[Records shown Boundary: Start]

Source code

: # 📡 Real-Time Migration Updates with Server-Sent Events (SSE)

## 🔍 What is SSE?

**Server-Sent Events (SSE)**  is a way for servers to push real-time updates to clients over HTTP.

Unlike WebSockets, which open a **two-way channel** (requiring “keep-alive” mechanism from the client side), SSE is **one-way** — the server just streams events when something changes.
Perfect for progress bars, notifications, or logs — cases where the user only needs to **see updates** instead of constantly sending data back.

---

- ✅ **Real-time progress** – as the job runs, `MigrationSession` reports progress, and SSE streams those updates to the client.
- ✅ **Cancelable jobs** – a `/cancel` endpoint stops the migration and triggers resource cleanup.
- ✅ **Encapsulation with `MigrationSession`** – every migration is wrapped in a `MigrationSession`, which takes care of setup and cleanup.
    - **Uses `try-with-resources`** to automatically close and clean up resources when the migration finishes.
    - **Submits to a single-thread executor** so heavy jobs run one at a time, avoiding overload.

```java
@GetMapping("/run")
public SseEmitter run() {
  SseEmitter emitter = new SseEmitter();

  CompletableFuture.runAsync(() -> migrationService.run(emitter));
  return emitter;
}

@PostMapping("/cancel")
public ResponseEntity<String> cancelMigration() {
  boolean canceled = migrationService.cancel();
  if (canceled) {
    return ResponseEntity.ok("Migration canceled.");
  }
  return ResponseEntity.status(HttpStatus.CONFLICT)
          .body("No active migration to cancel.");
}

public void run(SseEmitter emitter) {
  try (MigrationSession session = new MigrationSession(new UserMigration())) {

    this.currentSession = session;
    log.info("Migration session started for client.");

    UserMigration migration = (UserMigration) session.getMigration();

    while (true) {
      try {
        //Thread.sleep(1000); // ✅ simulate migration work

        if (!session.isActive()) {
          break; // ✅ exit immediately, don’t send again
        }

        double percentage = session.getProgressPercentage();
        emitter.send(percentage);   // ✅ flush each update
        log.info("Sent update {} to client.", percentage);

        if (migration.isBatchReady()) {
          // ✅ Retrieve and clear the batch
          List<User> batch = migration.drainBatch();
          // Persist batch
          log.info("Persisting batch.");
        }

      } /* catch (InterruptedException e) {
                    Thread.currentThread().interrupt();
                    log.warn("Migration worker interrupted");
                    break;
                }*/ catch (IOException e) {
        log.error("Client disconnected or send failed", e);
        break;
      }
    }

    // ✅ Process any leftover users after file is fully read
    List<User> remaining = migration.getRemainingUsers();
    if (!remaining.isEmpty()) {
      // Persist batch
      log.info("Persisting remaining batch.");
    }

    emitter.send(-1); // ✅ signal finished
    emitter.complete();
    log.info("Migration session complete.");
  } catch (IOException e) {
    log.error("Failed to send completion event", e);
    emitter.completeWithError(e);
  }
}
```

[Records shown Boundary: End]

What is required: Everything from the first line above up to and including the line that contains "- ✅ **Real-time" should be printed exactly; please print only that.

Written response:
Source code

: # 📡 Real-Time Migration Updates with Server-Sent Events (SSE)

## 🔍 What is SSE?

**Server-Sent Events (SSE)**  is a way for servers to push real-time updates to clients over HTTP.

Unlike WebSockets, which open a **two-way channel** (requiring “keep-alive” mechanism from the client side), SSE is **one-way** — the server just streams events when something changes.
Perfect for progress bars, notifications, or logs — cases where the user only needs to **see updates** instead of constantly sending data back.

---

- ✅ **Real-time progress** – as the job runs, `MigrationSession` reports progress, and SSE streams those updates to the client.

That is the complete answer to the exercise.